# [Requirement]
Repeat the entries without change, omitting the pictures.

[Source data]
+ + + + + + +

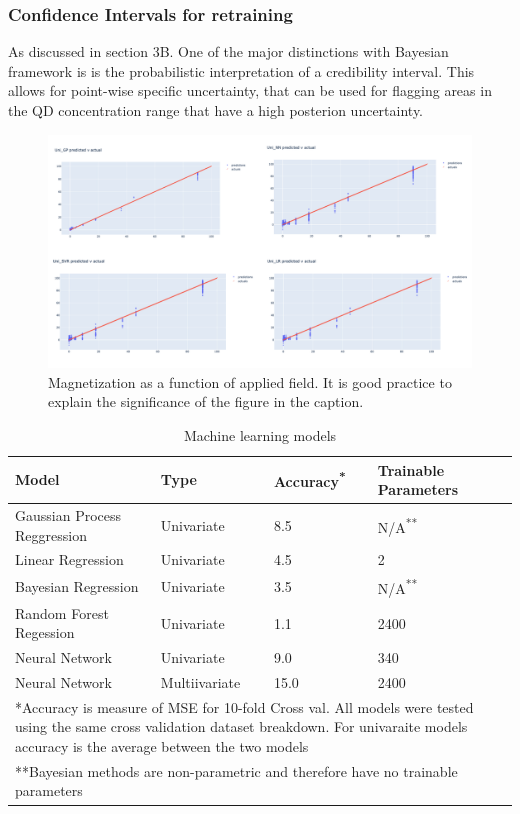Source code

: \documentclass[journal,twoside,web]{ieeecolor}
\begin{document}
\subsubsection{Confidence Intervals for retraining}
{
As discussed in section 3B. One of the major distinctions with Bayesian framework is is the probabilistic interpretation of a credibility interval. This allows for point-wise specific uncertainty, that can be used for flagging areas in the QD concentration range that have a high posterion uncertainty. 

}

\begin{figure}[!t]
\centerline{\includegraphics[width=15cm]{fig1.png}}
\caption{Magnetization as a function of applied field.
It is good practice to explain the significance of the figure in the caption.}
\label{fig1}
\end{figure}



\begin{table}
\caption{Machine learning models}
\label{table}
\setlength{\tabcolsep}{3pt}
\begin{tabular}{|p{100pt}|p{45pt}|p{35pt}|p{50pt}|}
\hline
Model & 
Type& 
Accuracy\textsuperscript{*}   &
Trainable Parameters \\
\hline
Gaussian Process Reggression & 
Univariate& 
8.5   &
N/A\textsuperscript{**} \\
Linear Regression  & 
Univariate & 
4.5   &
2 \\
Bayesian Regression & 
Univariate & 
3.5   &
N/A\textsuperscript{**}  \\
Random Forest Regession & 
Univariate & 
1.1   &
2400 \\
Neural Network & 
Univariate & 
9.0   &
340 \\
Neural Network & 
Multiivariate & 
15.0   &
2400 \\
\hline
\multicolumn{4}{p{251pt}}{*Accuracy is measure of MSE for 10-fold Cross val. All models were tested using the same cross validation dataset breakdown. For univaraite models accuracy is the average between the two models}\\
\multicolumn{4}{p{251pt}}{**Bayesian methods are non-parametric and therefore have no trainable parameters}\\
\end{tabular}
\label{tab1}
\end{table}
\end{document}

+ + + + + + +

# [Response]
Source code

: \documentclass[journal,twoside,web]{ieeecolor}
\begin{document}
\subsubsection{Confidence Intervals for retraining}
{
As discussed in section 3B. One of the major distinctions with Bayesian framework is is the probabilistic interpretation of a credibility interval. This allows for point-wise specific uncertainty, that can be used for flagging areas in the QD concentration range that have a high posterion uncertainty. 

}

\begin{figure}[!t]
\centerline{\includegraphics[width=15cm]{fig1.png}}
\caption{Magnetization as a function of applied field.
It is good practice to explain the significance of the figure in the caption.}
\label{fig1}
\end{figure}



\begin{table}
\caption{Machine learning models}
\label{table}
\setlength{\tabcolsep}{3pt}
\begin{tabular}{|p{100pt}|p{45pt}|p{35pt}|p{50pt}|}
\hline
Model & 
Type& 
Accuracy\textsuperscript{*}   &
Trainable Parameters \\
\hline
Gaussian Process Reggression & 
Univariate& 
8.5   &
N/A\textsuperscript{**} \\
Linear Regression  & 
Univariate & 
4.5   &
2 \\
Bayesian Regression & 
Univariate & 
3.5   &
N/A\textsuperscript{**}  \\
Random Forest Regession & 
Univariate & 
1.1   &
2400 \\
Neural Network & 
Univariate & 
9.0   &
340 \\
Neural Network & 
Multiivariate & 
15.0   &
2400 \\
\hline
\multicolumn{4}{p{251pt}}{*Accuracy is measure of MSE for 10-fold Cross val. All models were tested using the same cross validation dataset breakdown. For univaraite models accuracy is the average between the two models}\\
\multicolumn{4}{p{251pt}}{**Bayesian methods are non-parametric and therefore have no trainable parameters}\\
\end{tabular}
\label{tab1}
\end{table}
\end{document}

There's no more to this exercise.